Show–Don’t Tell–Your Character’s Emotions

“Writers end up writing about their obsessions. Things that haunt them; things they can’t forget; stories they carry in their body waiting to be released.”
– Natalie Goldberg

Fiction writers, more than those that write non-fiction, have to show what is happening within a scene. This allows the reader to grasp what is going on with the characters. It makes the characters more three-dimensional. It heightens your plot, moves your story along at a steady pace and doesn’t bore the reader. Some writers really struggle with this concept.  But, fiction writers use said too much in their dialogue tags. While I believe this is a good habit, too much of it can confuse the reader.

So let’s jump into it. Through this blog post, you’re going to learn how to show emotion and how it can impact your story.


Look at this sentence:

He was angry at his friend.

The reader is being told what is happening. Now look again:

Roger’s beet red face tightened with emotion. The glass on the table shattered from his booming voice. White knuckles result from his clenching his fists.
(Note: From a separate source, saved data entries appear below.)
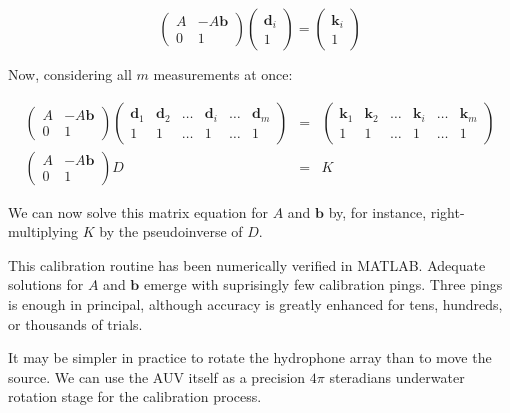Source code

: \documentclass[10pt]{article}
\begin{document}
\begin{equation}
\label{eq:planar-cal-nonsimp}
\left(\begin{array}{cc}
A & -A \mathbf b \\
0 & 1
\end{array}\right)
\left(\begin{array}{c}
\mathbf d_i \\
1
\end{array}\right)
 = 
\left(\begin{array}{c}
\mathbf k_i \\
1
\end{array}\right)
\end{equation}

Now, considering all \(m\) measurements at once:

\begin{eqnarray*}
\label{eq:planar-cAL-simp}
\left(\begin{array}{cc}
A & -A \mathbf b \\
0 & 1
\end{array}\right)
\left(\begin{array}{cccccc}
\mathbf d_1 & \mathbf d_2 & \dots & \mathbf d_i & \dots & \mathbf d_m\\
1 & 1 & \dots & 1 & \dots & 1
\end{array}\right) &=&
\left(\begin{array}{cccccc}
\mathbf k_1 & \mathbf k_2 & \dots & \mathbf k_i & \dots & \mathbf k_m\\
1 & 1 & \dots & 1 & \dots & 1
\end{array}\right) \\
\left(\begin{array}{cc}
A & -A \mathbf b \\
0 & 1
\end{array}\right) D &=& K
\end{eqnarray*}

We can now solve this matrix equation for \(A\) and \(\mathbf b\) by, for instance, right-multiplying \(K\) by the pseudoinverse of \(D\).

This calibration routine has been numerically verified in MATLAB.  Adequate solutions for \(A\) and \(\mathbf b\) emerge with suprisingly few calibration pings.  Three pings is enough in principal, although accuracy is greatly enhanced for tens, hundreds, or thousands of trials.

It may be simpler in practice to rotate the hydrophone array than to move the source.  We can use the AUV itself as a precision \(4 \pi\) steradians underwater rotation stage for the calibration process.
\end{document}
This colorful description allows the reader to see how angry Roger has become. It paints a mental picture of his expression and body language, whereas the first sentence leaves much to be desired. We know somebody is angry, but we know who is displaying anger. The details are vague and often these vague sentences are skipped over by readers.

Now let’s look at other ways to say angry. I’m going to use the first sentence above for these examples.

He was angry with his friend.

(This implies that one has a strong sense of displeasure of hostility toward another person.)

He was enraged with his friend.

(A person is very angry. They may be screaming or shouting, being demanding or controlling.)

He was sore with his friend.

(A person is very angry because they feel they have been treated unfairly.)

He was huffy with his friend.

(A person is annoyed or irritated. It’s possible they easily take offense to what a person says.)

He was impassioned with his friend.

(A person expresses strong feeling over someone/thing.)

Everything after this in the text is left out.